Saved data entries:

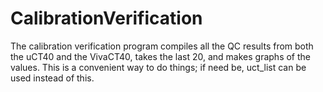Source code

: # CalibrationVerification

The calibration verification program compiles all the QC results from both the uCT40 and the VivaCT40, takes the last 20, and makes graphs of the values. This is a convenient way to do things; if need be, uct_list can be used instead of this.
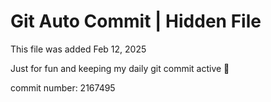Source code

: # Git Auto Commit | Hidden File

This file was added Feb 12, 2025

Just for fun and keeping my daily git commit active 🤪

commit number: 2167495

• WHAT THE TASK REQUIRES
Copy every record above exactly, leaving out the pictures.

• WRITTEN SOLUTION
Source code

: # CalibrationVerification

The calibration verification program compiles all the QC results from both the uCT40 and the VivaCT40, takes the last 20, and makes graphs of the values. This is a convenient way to do things; if need be, uct_list can be used instead of this.
Source code

: # Git Auto Commit | Hidden File

This file was added Feb 12, 2025

Just for fun and keeping my daily git commit active 🤪

commit number: 2167495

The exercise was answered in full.